Note-se que os casos analisados acima são meramente ilustrativos. Há diversas outras questões que foram solucionadas favoravelmente aos contribuintes em razão da não aplicação do voto de qualidade e corroboram a tendência destacada acima de maior alinhamento entre o entendimento do Carf e a jurisprudência dos Tribunais Superiores.

Não se pode, portanto, afirmar que o fim do voto de qualidade prejudica o interesse público. Pelo contrário, a nova sistemática de empate pró-contribuinte vem sistematicamente resguardando a União Federal de levar discussões infrutíferas e fadadas ao insucesso ao Poder Judiciário.

Evita-se, assim, a instauração de contencioso judicial irracional e a oneração dos cofres públicos com os custos associados à manutenção da máquina judiciária e a condenações da Fazenda Pública em honorários de sucumbência.
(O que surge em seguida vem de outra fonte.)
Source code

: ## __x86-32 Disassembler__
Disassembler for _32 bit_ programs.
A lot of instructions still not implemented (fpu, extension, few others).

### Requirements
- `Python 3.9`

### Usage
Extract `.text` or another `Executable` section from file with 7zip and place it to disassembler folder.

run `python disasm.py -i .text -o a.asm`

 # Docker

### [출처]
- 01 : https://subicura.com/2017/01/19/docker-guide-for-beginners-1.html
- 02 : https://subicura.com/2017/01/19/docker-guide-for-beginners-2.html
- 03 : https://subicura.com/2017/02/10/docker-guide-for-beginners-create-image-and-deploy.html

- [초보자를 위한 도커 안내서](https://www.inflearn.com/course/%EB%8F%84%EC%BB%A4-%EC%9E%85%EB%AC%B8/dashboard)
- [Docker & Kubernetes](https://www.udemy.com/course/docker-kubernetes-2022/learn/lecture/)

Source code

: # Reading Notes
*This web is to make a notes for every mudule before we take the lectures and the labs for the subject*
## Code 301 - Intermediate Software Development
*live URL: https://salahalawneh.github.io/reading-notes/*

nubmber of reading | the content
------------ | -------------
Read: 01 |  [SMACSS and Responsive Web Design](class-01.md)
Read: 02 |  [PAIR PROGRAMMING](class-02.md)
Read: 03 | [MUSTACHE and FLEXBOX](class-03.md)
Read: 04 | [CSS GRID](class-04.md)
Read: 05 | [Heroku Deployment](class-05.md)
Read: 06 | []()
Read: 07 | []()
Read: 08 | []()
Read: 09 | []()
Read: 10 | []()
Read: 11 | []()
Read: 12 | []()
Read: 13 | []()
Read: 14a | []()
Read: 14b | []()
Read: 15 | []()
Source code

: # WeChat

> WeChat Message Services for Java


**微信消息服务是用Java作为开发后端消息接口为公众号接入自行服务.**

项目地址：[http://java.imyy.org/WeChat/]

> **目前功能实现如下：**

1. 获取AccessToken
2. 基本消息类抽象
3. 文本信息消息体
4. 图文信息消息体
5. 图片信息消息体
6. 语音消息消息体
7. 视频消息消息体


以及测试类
Nos casos polêmicos, porém, ainda não se pode fazer uma avaliação de como os julgadores se comportarão. Mas porque não esperar para ver, tão logo a normalidade na dinâmica dos julgamentos retorne?

Por que declarar inconstitucional aquilo que serviu para reequilibrar as forças no embate entre fisco e contribuinte? Por que não aceitar a vontade soberana da cidadania expressa pelo Congresso Nacional? Por que não aceitar que a dúvida do empate favoreça o contribuinte? Por que não deixar que se protejam os contribuintes, fazendo justiça fiscal?

A resposta está com o Supremo Tribunal Federal.


[1] Mandado de Segurança nº 1039677-39.2020.4.01.3400, 6ª Vara Federal Cível, Seção Judiciária do Distrito Federal, Proferida em 03 de novembro de 2020.

[2] Acórdão 9101-005.080, Câmara Superior de Recursos Fiscais, 1ª Turma, Sessão de 01 de setembro de 2020.

[3] Acórdão nº 9303-011.117, Câmara Superior de Recursos Fiscais, 3ª Turma, Sessão de 20 de janeiro de 2021.

[4] Acórdão nº 9202-008.906, Câmara Superior de Recursos Fiscais, 2ª Turma, Sessão de 30 de julho de 2020.

[5] Acórdão nº 9303-010.974, CSRF, 3ª Turma, Sessão de 11 de novembro de 2020.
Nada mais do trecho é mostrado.